- What you will do: Reproduce the records below exactly, but only between the lines holding "and media thumbnails" and "Uses httpx to", inclusive.

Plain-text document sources
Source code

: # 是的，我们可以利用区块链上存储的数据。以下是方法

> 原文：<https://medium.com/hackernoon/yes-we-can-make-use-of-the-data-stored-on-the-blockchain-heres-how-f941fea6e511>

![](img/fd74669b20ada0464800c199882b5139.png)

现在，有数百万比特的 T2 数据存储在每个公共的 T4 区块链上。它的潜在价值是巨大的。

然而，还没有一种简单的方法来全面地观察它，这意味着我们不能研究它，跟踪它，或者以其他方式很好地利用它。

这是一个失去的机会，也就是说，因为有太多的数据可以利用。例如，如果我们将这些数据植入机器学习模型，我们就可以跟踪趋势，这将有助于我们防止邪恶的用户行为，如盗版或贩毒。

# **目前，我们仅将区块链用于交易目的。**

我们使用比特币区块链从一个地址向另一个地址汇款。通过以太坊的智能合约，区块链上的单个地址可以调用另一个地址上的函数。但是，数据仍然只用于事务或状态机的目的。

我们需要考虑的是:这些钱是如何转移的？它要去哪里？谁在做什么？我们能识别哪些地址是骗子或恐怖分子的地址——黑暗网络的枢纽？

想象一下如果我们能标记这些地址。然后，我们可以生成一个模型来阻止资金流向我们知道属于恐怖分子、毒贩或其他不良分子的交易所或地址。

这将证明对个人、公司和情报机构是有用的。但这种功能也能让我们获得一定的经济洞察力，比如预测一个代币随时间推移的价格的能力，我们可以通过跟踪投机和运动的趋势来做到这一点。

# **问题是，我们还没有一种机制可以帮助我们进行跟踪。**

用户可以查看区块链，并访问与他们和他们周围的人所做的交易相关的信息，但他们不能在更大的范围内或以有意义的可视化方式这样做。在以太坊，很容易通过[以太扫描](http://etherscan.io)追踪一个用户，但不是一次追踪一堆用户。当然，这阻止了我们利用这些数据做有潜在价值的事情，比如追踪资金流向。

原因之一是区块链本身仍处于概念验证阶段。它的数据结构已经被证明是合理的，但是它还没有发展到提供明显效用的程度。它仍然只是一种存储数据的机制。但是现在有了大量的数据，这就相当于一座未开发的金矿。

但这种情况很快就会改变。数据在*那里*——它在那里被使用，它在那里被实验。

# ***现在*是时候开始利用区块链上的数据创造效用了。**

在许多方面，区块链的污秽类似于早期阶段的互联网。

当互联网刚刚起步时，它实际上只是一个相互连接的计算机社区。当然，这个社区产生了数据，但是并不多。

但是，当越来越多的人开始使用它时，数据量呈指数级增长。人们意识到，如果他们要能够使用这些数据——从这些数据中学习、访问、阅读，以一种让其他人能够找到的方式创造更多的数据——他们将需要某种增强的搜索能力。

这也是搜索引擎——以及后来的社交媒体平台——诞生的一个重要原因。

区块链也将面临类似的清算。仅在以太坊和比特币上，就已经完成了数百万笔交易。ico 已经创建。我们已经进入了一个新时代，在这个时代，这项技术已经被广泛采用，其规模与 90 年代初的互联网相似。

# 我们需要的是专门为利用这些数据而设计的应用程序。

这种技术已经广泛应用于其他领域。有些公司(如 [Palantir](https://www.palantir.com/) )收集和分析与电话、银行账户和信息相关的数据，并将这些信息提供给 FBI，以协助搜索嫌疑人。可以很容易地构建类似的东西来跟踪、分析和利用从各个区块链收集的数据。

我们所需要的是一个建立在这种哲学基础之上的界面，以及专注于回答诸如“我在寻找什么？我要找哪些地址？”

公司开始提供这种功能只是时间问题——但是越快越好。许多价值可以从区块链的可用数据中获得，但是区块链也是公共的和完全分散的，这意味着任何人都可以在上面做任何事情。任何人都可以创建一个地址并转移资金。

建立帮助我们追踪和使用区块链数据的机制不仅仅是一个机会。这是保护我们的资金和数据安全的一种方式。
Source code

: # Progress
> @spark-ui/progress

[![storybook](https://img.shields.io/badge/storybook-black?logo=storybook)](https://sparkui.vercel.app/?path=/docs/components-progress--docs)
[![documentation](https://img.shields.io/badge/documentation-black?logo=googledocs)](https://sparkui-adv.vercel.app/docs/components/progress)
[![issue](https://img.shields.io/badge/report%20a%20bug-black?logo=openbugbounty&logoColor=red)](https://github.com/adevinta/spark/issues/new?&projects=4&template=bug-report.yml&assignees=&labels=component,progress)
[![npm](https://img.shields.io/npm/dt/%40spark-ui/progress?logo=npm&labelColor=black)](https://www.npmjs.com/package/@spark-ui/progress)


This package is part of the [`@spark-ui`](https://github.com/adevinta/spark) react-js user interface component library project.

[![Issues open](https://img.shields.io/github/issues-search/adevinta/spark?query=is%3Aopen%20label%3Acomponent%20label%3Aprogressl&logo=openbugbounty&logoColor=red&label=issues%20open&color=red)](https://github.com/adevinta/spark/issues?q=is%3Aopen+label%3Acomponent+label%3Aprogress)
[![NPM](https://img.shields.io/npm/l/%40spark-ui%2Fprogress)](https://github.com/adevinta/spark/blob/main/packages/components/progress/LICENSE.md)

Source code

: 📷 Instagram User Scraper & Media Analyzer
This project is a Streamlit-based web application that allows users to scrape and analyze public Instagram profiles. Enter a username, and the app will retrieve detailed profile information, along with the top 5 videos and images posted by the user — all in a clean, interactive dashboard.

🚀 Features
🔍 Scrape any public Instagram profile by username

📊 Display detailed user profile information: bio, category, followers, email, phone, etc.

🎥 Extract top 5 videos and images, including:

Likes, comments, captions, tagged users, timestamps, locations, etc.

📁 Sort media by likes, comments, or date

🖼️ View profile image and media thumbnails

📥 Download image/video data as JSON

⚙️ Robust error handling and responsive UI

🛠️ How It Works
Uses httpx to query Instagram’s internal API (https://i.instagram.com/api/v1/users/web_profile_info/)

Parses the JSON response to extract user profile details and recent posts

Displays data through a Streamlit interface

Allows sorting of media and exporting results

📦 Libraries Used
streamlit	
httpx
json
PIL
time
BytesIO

- Completed exercise:
🖼️ View profile image and media thumbnails

📥 Download image/video data as JSON

⚙️ Robust error handling and responsive UI

🛠️ How It Works
Uses httpx to query Instagram’s internal API (https://i.instagram.com/api/v1/users/web_profile_info/)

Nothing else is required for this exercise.